[Saved entries]
----------------------------------------
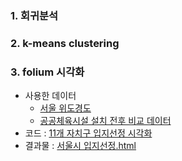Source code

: ### 1. 회귀분석


### 2. k-means clustering


### 3. folium 시각화
- 사용한 데이터
  - [서울 위도경도](https://github.com/jyoung19/Project/blob/main/Modeling/%EC%84%9C%EC%9A%B8%20%EC%9C%84%EB%8F%84%EA%B2%BD%EB%8F%84.csv)
  - [공공체육시설 설치 전후 비교 데이터](https://github.com/jyoung19/Project/blob/main/Modeling/%EC%A0%84%ED%9B%84%EB%B9%84%EC%9C%A8%20%EB%AA%A8%EB%91%90%20%ED%95%A9%EC%B9%A8.xlsx)
- 코드 : [11개 자치구 입지선정 시각화](https://github.com/jyoung19/Project/blob/main/Modeling/11%EA%B0%9C%20%EC%9E%90%EC%B9%98%EA%B5%AC%20%EC%9E%85%EC%A7%80%EC%84%A0%EC%A0%95%20%EC%8B%9C%EA%B0%81%ED%99%94_folium.ipynb)
- 결과물 : [서울시 입지선정.html](https://github.com/jyoung19/Project/blob/main/Modeling/%EC%84%9C%EC%9A%B8%EC%8B%9C%20%EC%9E%85%EC%A7%80%EC%84%A0%EC%A0%95.html)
----------------------------------------
__WORK REQUIRED__.
Go from the first line of the data above to the line containing "- [공공체육시설 설치" and retype exactly those lines, both included, but none of the pictures.

__WRITTEN RESPONSE__.
Source code

: ### 1. 회귀분석


### 2. k-means clustering


### 3. folium 시각화
- 사용한 데이터
  - [서울 위도경도](https://github.com/jyoung19/Project/blob/main/Modeling/%EC%84%9C%EC%9A%B8%20%EC%9C%84%EB%8F%84%EA%B2%BD%EB%8F%84.csv)
  - [공공체육시설 설치 전후 비교 데이터](https://github.com/jyoung19/Project/blob/main/Modeling/%EC%A0%84%ED%9B%84%EB%B9%84%EC%9C%A8%20%EB%AA%A8%EB%91%90%20%ED%95%A9%EC%B9%A8.xlsx)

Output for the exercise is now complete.